PROBLEM TO SOLVE
Below this line is a set of entries; quote exactly the lines from the line that contains "If an update is available, it will provide a" to the line that contains "Currently you can", both lines included.

[[ DATASET RECORDS, beginning ]]

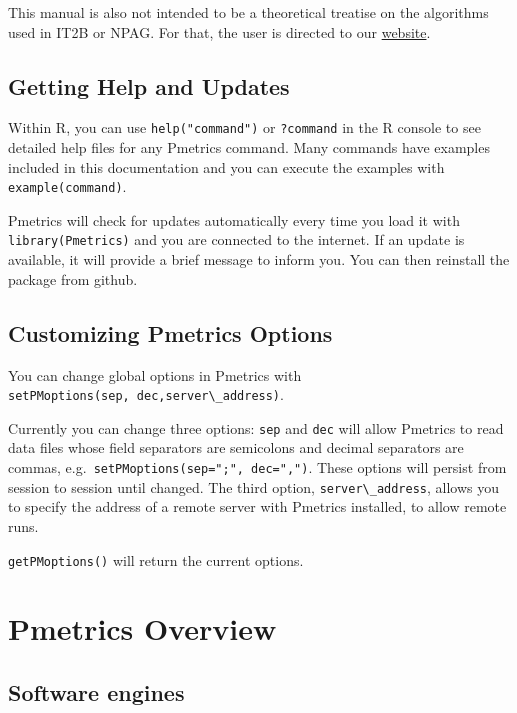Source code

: \documentclass[
]{book}
\begin{document}
This manual is also not intended to be a theoretical treatise on the
algorithms used in IT2B or NPAG. For that, the user is directed to our
\href{http://www.lapk.org}{website}.

\hypertarget{getting-help-and-updates}{%
\section{Getting Help and Updates}\label{getting-help-and-updates}}

Within R, you can use
\texttt{help("command")} or \texttt{?command} in the R console to see detailed help files
for any Pmetrics command. Many commands have examples included in this
documentation and you can execute the examples with \texttt{example(command)}.

Pmetrics will check for updates automatically every time you load it
with \texttt{library(Pmetrics)} and you are connected to the internet.
If an update is available, it will provide a
brief message to inform you. You can then reinstall the package from github.

\hypertarget{customizing-pmetrics-options}{%
\section{Customizing Pmetrics Options}\label{customizing-pmetrics-options}}

You can change global options in Pmetrics with
\texttt{setPMoptions(sep,\ dec,server\textbackslash{}\_address)}.

Currently you can change three options: \texttt{sep} and \texttt{dec} will allow Pmetrics
to read data files whose field separators are semicolons and decimal
separators are commas, e.g.~\texttt{setPMoptions(sep=";",\ dec=",")}. These
options will persist from session to session until changed. The third
option, \texttt{server\textbackslash{}\_address}, allows you to specify the address of a remote
server with Pmetrics installed, to allow remote runs.

\texttt{getPMoptions()} will return the current options.

\hypertarget{pmetrics-overview}{%
\chapter{Pmetrics Overview}\label{pmetrics-overview}}

\hypertarget{software-engines}{%
\section{Software engines}\label{software-engines}}
\end{document}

[[ DATASET RECORDS, end ]]

OUTPUT OF THE TASK
If an update is available, it will provide a
brief message to inform you. You can then reinstall the package from github.

\hypertarget{customizing-pmetrics-options}{%
\section{Customizing Pmetrics Options}\label{customizing-pmetrics-options}}

You can change global options in Pmetrics with
\texttt{setPMoptions(sep,\ dec,server\textbackslash{}\_address)}.

Currently you can change three options: \texttt{sep} and \texttt{dec} will allow Pmetrics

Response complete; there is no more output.